Nei giorni scorsi il Comune di Bologna ha comunicato la creazione di un albo degli immobili dismessi in città il cui scopo, secondo Palazzo d’Accursio, è proprio «promuoverne la rigenerazione».
La notizia non è sfuggita a D(i)ritti alla Città, la rete di associazioni e realtà che l’estate scorsa sul tema aveva raccolto le firme per una delibera di iniziativa popolare, che era stata poi ritenuta non ammissibile dalla segreteria comunale. E ora la rete sottolinea sostiene che due degli articoli dell’albo comunale sono «ispirati» alla delibera e contesta il modello di partecipazione della giunta comunale.

Immobili dismessi, l’albo del Comune e la delibera dal basso

La delibera di iniziativa popolare sugli immobili dismessi in città fu frutto di un percorso di elaborazione collettiva culminato nel giugno scorso e seguì alla discussione scatenata dagli sgomberi a Bologna e dalla mancata assegnazione dei locali di via Fioravanti a Bancarotta, che aveva vinto un regolare bando.
D(i)ritti alla Città decise di utilizzare uno strumento previsto dallo Statuto del Comune, appunto quello della delibera di iniziativa popolare, per intervenire su un tema che è stato spesso al centro del dibattito cittadino, sia per le modalità scelte dall’Amministrazione per l’assegnazione di immobili, che per qualcuno non tengono conto dei processi non gerarchici che caratterizzano alcune realtà, sia per l’immane patrimonio pubblico lasciato all’inedia o svenduto.
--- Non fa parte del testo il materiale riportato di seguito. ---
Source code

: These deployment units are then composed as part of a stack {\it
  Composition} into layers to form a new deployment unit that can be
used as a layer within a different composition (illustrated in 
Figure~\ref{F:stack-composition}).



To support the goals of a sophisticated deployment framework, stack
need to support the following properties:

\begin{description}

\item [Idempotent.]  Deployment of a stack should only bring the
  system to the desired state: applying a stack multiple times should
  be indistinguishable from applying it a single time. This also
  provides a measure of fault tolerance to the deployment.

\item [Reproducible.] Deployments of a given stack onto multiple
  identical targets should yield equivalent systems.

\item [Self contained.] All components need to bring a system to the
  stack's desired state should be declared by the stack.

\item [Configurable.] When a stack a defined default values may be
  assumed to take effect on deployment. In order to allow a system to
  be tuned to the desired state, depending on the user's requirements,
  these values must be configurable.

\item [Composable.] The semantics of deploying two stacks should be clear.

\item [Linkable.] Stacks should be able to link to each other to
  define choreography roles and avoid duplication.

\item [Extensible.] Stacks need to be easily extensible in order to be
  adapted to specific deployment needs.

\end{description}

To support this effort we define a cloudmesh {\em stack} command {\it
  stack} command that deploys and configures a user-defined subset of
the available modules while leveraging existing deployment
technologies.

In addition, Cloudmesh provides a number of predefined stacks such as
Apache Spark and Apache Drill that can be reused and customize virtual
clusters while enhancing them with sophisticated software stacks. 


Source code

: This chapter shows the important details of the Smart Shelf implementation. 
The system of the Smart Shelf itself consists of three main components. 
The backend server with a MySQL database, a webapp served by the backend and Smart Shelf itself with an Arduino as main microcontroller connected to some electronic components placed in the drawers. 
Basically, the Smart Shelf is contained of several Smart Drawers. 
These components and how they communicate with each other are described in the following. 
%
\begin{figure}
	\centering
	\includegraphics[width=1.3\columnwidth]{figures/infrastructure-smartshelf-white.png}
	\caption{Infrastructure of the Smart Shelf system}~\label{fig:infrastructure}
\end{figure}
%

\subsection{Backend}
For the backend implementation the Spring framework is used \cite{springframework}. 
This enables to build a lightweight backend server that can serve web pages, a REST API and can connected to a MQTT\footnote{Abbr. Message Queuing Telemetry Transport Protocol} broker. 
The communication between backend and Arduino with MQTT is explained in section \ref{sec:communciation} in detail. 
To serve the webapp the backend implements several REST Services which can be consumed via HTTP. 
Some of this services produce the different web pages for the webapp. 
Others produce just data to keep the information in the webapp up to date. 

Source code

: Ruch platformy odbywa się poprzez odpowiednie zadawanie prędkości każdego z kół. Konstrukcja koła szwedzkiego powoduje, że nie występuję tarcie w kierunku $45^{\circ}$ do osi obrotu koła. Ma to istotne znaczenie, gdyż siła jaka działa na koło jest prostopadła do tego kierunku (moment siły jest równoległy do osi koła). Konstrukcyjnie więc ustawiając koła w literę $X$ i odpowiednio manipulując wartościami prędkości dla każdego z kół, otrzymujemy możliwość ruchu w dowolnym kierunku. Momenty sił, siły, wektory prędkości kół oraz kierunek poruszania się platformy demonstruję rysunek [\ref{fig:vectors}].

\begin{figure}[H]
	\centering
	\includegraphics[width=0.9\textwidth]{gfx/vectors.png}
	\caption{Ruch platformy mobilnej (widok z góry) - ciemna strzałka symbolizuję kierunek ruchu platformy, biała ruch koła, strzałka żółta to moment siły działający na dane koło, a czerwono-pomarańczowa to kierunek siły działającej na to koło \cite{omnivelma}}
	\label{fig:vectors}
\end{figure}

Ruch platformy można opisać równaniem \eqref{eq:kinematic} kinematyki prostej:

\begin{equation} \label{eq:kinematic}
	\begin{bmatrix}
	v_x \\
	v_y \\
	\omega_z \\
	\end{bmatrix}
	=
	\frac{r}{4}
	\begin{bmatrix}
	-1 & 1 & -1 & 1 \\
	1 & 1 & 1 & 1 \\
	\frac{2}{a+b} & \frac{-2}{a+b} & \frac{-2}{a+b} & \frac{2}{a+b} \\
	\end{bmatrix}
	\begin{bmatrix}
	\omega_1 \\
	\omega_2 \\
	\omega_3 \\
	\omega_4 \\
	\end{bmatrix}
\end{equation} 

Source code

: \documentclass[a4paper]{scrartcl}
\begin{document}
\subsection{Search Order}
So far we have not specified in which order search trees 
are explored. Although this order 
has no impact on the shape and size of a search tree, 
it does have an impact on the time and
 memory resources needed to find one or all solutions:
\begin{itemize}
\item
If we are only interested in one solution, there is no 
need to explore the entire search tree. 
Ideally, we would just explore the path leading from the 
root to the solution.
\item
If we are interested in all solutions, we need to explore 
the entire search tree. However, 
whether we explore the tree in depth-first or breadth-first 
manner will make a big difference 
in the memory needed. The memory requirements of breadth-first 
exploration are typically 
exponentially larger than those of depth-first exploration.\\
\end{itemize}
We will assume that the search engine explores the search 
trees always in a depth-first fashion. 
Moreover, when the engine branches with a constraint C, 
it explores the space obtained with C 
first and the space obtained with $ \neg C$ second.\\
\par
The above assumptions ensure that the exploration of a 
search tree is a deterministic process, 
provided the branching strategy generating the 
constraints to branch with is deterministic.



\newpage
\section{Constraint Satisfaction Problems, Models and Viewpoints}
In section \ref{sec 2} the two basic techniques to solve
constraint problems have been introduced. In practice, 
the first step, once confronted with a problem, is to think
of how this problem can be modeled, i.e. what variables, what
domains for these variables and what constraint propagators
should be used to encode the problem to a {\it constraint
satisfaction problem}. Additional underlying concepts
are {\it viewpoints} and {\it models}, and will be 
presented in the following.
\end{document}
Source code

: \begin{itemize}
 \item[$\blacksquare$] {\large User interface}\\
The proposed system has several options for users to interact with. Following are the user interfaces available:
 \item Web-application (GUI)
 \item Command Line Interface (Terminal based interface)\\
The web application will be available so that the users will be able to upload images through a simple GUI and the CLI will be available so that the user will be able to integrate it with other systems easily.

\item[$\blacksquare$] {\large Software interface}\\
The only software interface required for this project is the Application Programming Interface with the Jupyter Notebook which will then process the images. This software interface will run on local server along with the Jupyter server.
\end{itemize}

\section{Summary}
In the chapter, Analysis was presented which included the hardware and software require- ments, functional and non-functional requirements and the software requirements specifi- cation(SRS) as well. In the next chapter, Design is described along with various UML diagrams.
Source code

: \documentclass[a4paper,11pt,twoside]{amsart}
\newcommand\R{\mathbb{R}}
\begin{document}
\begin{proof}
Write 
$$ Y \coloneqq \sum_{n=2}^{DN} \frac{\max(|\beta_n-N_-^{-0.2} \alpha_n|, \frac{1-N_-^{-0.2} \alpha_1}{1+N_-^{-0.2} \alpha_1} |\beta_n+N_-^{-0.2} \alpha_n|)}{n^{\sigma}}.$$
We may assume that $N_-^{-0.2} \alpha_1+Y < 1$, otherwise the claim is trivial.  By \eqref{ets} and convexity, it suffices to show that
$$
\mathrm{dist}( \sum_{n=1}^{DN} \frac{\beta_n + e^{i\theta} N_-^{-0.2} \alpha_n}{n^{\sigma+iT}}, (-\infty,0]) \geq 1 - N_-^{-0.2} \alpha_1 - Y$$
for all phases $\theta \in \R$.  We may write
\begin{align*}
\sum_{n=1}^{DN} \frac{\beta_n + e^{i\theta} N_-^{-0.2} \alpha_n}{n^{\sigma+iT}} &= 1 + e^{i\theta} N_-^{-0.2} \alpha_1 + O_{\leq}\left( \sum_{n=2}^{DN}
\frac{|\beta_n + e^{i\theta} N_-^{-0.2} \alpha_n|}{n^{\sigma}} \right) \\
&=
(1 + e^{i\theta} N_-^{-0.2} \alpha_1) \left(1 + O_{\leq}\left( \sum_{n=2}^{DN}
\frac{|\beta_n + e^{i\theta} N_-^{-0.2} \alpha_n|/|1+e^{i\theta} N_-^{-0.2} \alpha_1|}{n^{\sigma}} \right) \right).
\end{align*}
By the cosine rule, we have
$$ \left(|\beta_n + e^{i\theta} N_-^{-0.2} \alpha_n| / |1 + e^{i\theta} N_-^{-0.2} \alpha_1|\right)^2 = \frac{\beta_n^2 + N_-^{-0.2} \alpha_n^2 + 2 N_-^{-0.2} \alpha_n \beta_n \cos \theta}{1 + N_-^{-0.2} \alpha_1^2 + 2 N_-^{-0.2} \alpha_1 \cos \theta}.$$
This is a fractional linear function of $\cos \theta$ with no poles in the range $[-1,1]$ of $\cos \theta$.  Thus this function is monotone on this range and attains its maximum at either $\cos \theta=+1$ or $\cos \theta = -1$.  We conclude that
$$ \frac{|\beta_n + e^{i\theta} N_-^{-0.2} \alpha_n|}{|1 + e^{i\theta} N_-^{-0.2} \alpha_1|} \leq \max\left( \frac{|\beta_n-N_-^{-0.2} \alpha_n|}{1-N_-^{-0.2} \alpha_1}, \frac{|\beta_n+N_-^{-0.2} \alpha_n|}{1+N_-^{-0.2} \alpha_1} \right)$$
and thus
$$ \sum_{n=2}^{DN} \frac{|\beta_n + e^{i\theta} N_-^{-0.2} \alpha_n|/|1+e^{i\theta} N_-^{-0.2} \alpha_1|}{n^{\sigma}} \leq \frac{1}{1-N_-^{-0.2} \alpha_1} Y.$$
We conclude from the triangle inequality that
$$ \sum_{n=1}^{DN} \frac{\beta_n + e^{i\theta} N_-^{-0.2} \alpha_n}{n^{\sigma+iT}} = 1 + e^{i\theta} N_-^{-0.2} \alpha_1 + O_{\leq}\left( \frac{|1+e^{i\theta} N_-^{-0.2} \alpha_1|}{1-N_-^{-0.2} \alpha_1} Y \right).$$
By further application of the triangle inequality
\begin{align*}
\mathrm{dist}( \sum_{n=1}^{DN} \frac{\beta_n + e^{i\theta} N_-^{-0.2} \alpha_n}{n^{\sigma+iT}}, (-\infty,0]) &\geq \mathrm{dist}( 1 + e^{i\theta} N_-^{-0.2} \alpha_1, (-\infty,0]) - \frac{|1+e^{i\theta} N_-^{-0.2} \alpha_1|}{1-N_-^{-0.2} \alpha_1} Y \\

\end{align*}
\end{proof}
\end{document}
Su quest’ultimo punto, in realtà, il Comune è intervenuto con una misura che ha bloccato l’alienazione del patrimonio pubblico. Ora, con l’albo, il Comune intende effettuare una mappatura degli immobili dismessi e valutarne le possibilità di rigenerazione.
La creazione di un albo, però, era proprio uno dei punti contenuti nella delibera di iniziativa popolare di D(i)ritti alla Città, che ora commenta con ironia la vicenda. «Il Comune non fa assolutamente menzione alla delibera – sottolinea ai nostri microfoni Mauro Boarelli di D(i)ritti alla Città – sembra che sia un’idea sua e magari in un certo senso lo è, ma vogliamo rilevare questa modalità di fare da un lato la narrazione della partecipazione, dall’altro, nei fatti, questa partecipazione è costantemente frustrata».

Boarelli ricostruisce tutto il percorso della delibera di iniziativa popolare, dalla stesura collettiva, passando per la raccolta di firme e la presentazione in Comune, fino alla bocciatura e a una successiva protesta in Consiglio comunale. E nell’analizzare una partecipazione considerata spuntata, «su aspetti marginali», cita un articolo accademico – intitolato “Non ci resta che partecipare. Una riflessione sulla partecipazione civica a Bologna tra processi istituzionali e istanze dal basso” – che solleva le medesime critiche.

Nel suo comunicato, D(i)ritti alla Città cita molti esempi di quella che considera una partecipazione solo di facciata, come il caso del Passante di Mezzo o l’accorpamento dell’Ic8.
Per quanto riguarda la “appropriazione” dell’idea proveniente dal basso a proposito dell’albo, la rete fa ironia: «Se avete attuato due articoli della nostra delibera – osserva Boarelli – con un po’ di sforzo potete attuare anche gli altri 14 per far diventare davvero Bologna la città più progressista d’Italia».

Primogenitura o meno, resta il fatto che l’albo ora c’è. Non basta? «Noi l’abbiamo rivendicato, ma ora vediamo quanto tempo passa dall’annuncio alla realizzazione – risponde Boarelli – Dopodiché dobbiamo capire quali saranno le modalità di concessione dei beni che verranno messi a disposizione e, prima ancora, capire quali e quanti saranno, perché se di fronte all’enormità degli spazi pubblici dismessi di proprietà pubblica, ci ritrovassimo di fronte alla concessione di pochi spazi, marginali e concessi con strumenti non particolarmente trasparenti allora saremmo punto e a capo».
Quanto al riconoscimento dell’idea, Boarelli sottolinea che non si tratta di orgoglio, ma di giusto rapporto con la cittadinanza.